Is it a reboot? Is it a sequel? Is it an investigation into the mind of the anti-hero, asking the question “can bad people still do good things?”? Who cares: I saw a man get ripped in half by a giant man-shark, in full-frame with slow-mo, and laughed like a hyena while it happened.
The situation: a whole bunch of villains from the DC Z-list, played by an assortment of highly respected B and Almost-A-list actors, is being led by Rick Flag (Joel Kinnaman) and his trusty sidekick Harley Quinn (Margot Robbie) on a suicide mission to Some Place Tropical. That goes to tits, but Idris Elba is leading John Cena (once again playing against type in a bold, arsehole role), Daniela Melchior, David Dastmalchian and the aforementioned giant man-shark voiced by Sylvester Stallone and they’re going to save the day! How? Well, mostly with guns and extreme violence, but occasionally with superpowers that you didn’t know they had because you’ve never heard of their characters before. One of them is even called [Villain Name]2, which is how back-of-the -pile they are!
Is it a superhero movie? No. Is it a supervillain movie? Also no. This is a violent (and I do mean violent, there is way more gore on display than I expected) war movie, with a couple of comic-book accoutrements and a lot of The Dirty Dozen and Starship Troopers. It’s also got a hell of a lot of politics, nestling deep amongst the violence and presented as jokes. Proof positive that James Gunn knows his comic books. He also knows management, as the film follows the “storming, forming, norming and performing” stages of teambuilding. Just with more swearing and crazyness.
With over 15 named spandex-wearers on the rooster, how does this film give everyone enough screen time to develop their characters and make their presence worthwhile? Again, lots and lots of violence. Members of Task Force X get shot, exploded, stabbed, and otherwise terminally inconvenienced with great gusto, because Amanda Waller (Viola Davis, incredible as always) doesn’t care about their safety and because the script knows that making you feel that anyone could die at any time, regardless of their filmography, means you are fully engaged with what’s going on.
Unlike with Suicide Squad (I will never understand the nomenclature for this series), this film has learned that quickly offing one villain, who’s hardly had a line, in the first 10 minutes doesn’t build tension in a two-hour marathon. The Suicide Squad has also learned that giving Waller a support team that thinks she’s an evil bitch ups her evil bitch vibes and that classic songs work even better when they relate to what’s happening onscreen. Suicide Squad played “Fortunate Son” because… erm… helicopters and war??? The Suicide Squad starts with “Folsom Prison Blues” because the film starts in a prison with a guy who’s in there for murder.
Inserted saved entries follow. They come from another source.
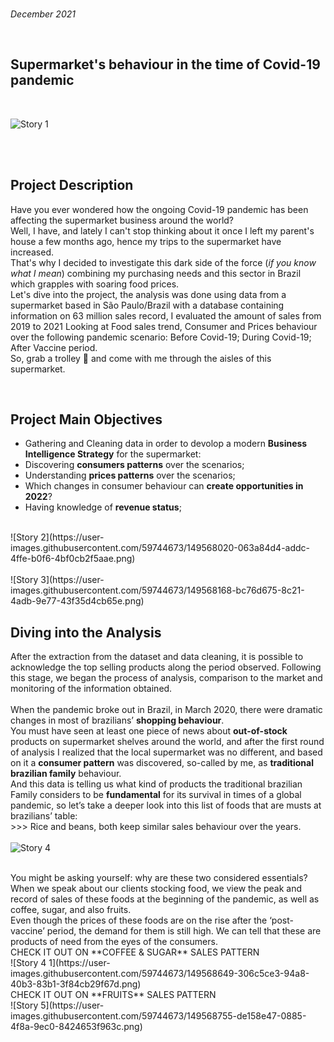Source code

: <br>

*December 2021*

<br>

## Supermarket's behaviour in the time of Covid-19 pandemic ##

<br>

![Story 1](https://user-images.githubusercontent.com/59744673/149566242-09be6673-6217-4b11-9a3d-2caeac3f6aee.png)

<br>

<br>

## Project Description

Have you ever wondered how the ongoing Covid-19 pandemic has been affecting the supermarket business around the world?
<br>
Well, I have, and lately I can't stop thinking about it once I left my parent's house a few months ago, hence my trips to the supermarket have increased.
<br>
That's why I decided to investigate this dark side of the force (*if you know what I mean*) combining my purchasing needs and this sector in Brazil which grapples with soaring food prices.
<br>
Let's dive into the project, the analysis was done using data from a supermarket based in São Paulo/Brazil with a database containing information on 63 million sales record, I evaluated the amount of sales from 2019 to 2021 Looking at Food sales trend, Consumer and Prices behaviour over the following pandemic scenario: Before Covid-19; During Covid-19; After Vaccine period.
<br>
So, grab a trolley 🛒 and come with me through the aisles of this supermarket.

<br>

## Project Main Objectives

- Gathering and Cleaning data in order to devolop a modern **Business Intelligence Strategy** for the supermarket:
- Discovering **consumers patterns** over the scenarios;
- Understanding **prices patterns** over the scenarios;
- Which changes in consumer behaviour can **create opportunities in 2022**?
- Having knowledge of **revenue status**;

<br>
![Story 2](https://user-images.githubusercontent.com/59744673/149568020-063a84d4-addc-4ffe-b0f6-4bf0cb2f5aae.png)
<br>

<br>
![Story 3](https://user-images.githubusercontent.com/59744673/149568168-bc76d675-8c21-4adb-9e77-43f35d4cb65e.png)
<br>

## Diving into the Analysis

After the extraction from the dataset and data cleaning, it is possible to acknowledge the top selling products along the period observed. Following this stage, we began the process of analysis, comparison to the market and monitoring of the information obtained.
<br>
<br>
When the pandemic broke out in Brazil, in March 2020, there were dramatic changes in most of brazilians’ **shopping behaviour**.
<br>
You must have seen at least one piece of news about **out-of-stock** products on supermarket shelves around the world, and after the first round of analysis I realized that the local supermarket was no different, and based on it a **consumer pattern** was discovered, so-called by me, as **traditional brazilian family** behaviour.
<br>
And this data is telling us what kind of products the traditional brazilian Family considers to be **fundamental** for its survival in times of a global pandemic, so let’s take a deeper look into this list of foods that are musts at brazilians’ table:
<br>
	>>> Rice and beans, both keep similar sales behaviour over the years.
<br>	
![Story 4](https://user-images.githubusercontent.com/59744673/149568317-c6fa38be-cfc9-4d18-a56f-1dd7aca9f1d1.png)
<br>

<br>
You might be asking yourself: why are these two considered essentials?
<br>
When we speak about our clients stocking food, we view the peak and record of sales of these foods at the beginning of the pandemic, as well as coffee, sugar, and also fruits.
<br>
Even though the prices of these foods are on the rise after the ‘post-vaccine’ period, the demand for them is still high. We can tell that these are products of need from the eyes of the consumers.
<br>
CHECK IT OUT ON **COFFEE & SUGAR** SALES PATTERN
<br>
![Story 4 1](https://user-images.githubusercontent.com/59744673/149568649-306c5ce3-94a8-40b3-83b1-3f84cb29f67d.png)
<br>
CHECK IT OUT ON **FRUITS** SALES PATTERN
<br>
![Story 5](https://user-images.githubusercontent.com/59744673/149568755-de158e47-0885-4f8a-9ec0-8424653f963c.png)
<br>



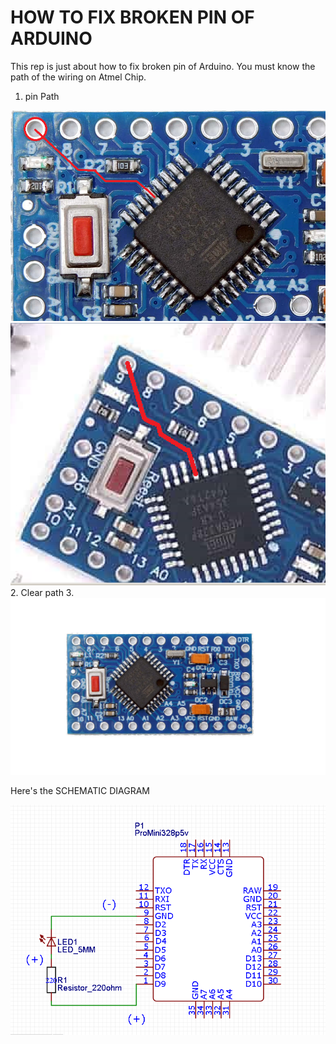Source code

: # HOW TO FIX BROKEN PIN OF ARDUINO
This rep is just about how to fix broken pin of Arduino. You must know the path of the wiring on Atmel Chip.
1. pin Path
<img src="https://github.com/ArduJimmy/howtofix_pin_arduino/blob/main/pin-path-1.png"/>
<img src="https://github.com/ArduJimmy/howtofix_pin_arduino/blob/main/pin-path-2.png"/>
2. Clear path
3. <img src="https://github.com/ArduJimmy/howtofix_pin_arduino/blob/main/CLEAR-PATH.jpg"/>

<p>Here's the SCHEMATIC DIAGRAM</p>
<img src="https://github.com/ArduJimmy/howtofix_pin_arduino/blob/main/schematic-diagram.png"/>
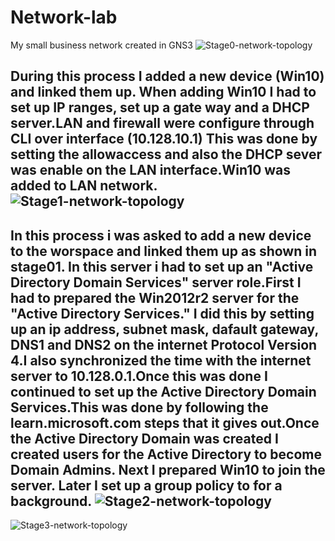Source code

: # Network-lab
My small business network created in GNS3
![Stage0-network-topology](https://github.com/ricknjr/Network-lab/assets/160628458/fff75c90-fa9f-4611-a7e2-5d39b02bf589)

During this process I added a new device (Win10) and linked them up. When adding Win10 I had to set up IP ranges, set up a gate way and a DHCP server.LAN and firewall were configure through CLI over interface (10.128.10.1) This was done by setting the allowaccess and also the DHCP sever was enable on the LAN interface.Win10 was added to LAN network.
![Stage1-network-topology](https://github.com/ricknjr/Network-lab/assets/160628458/272fadeb-ce96-4f55-af32-99d67b1a94f7)
---
In this process i was asked to add a new device to the worspace and linked them up as shown in stage01. In this server i had to set up an "Active Directory Domain Services" server role.First I had to prepared the Win2012r2 server for the "Active Directory Services." I did this by setting up an ip address, subnet mask, dafault gateway, DNS1 and DNS2 on the internet Protocol Version 4.I also synchronized the time with the internet server to 10.128.0.1.Once this was done I continued to set up the Active Directory Domain Services.This was done by following the learn.microsoft.com steps that it gives out.Once the Active Directory Domain was created I created users for the Active Directory to become Domain Admins. Next I prepared Win10 to join the server. Later I set up a group policy to for a background.
![Stage2-network-topology](https://github.com/ricknjr/Network-lab/assets/160628458/cc2051ff-be10-4387-bec7-3c5843d5f7f5)
---
![Stage3-network-topology](https://github.com/ricknjr/Network-lab/assets/160628458/f4e5a979-5a00-422b-8538-907b60ae4078)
The other neat trick it’s done is to not have Harley Quinn in every scene, for really organic reasons. Margot Robbie plays the role perfectly, and here she is given a really intelligent script that both evolves the character and demonstrates how psychotically delusional she is. That means that she’s either in a scene and dominating or in a scene and needs to be artificially held back to give anyone else a chance. Here, she owns the camera whenever it’s near her but the rest of the cast gets to have fun without her for incredibly well-structured reasons.
Is it any good? Well, how do 132 minutes of anti-social people being excessively violent for your amusement and then beating up a giant monster as a final act sound to you? This isn’t out to build a complex world, challenge your life philosophy, or make you think better of any of the characters. It’s out to punch people in the balls, have a giant man-shark eat people whole as a sneak attack (be honest, does it show that I’m a King Shark fan?), and shot a lot of bullets into a lot of people with a lot of unnecessary detail for your sadistic, twisted enjoyment. It does that brilliantly, in technicolor, and with everything turned to max.
So, to answer the opening paragraph: maybe this film is more of a “look, here’s how you do [Genre X] right!”
The Suicide Squad is in cinemas now. When will it be on Streaming Services? Ask a contract lawyer.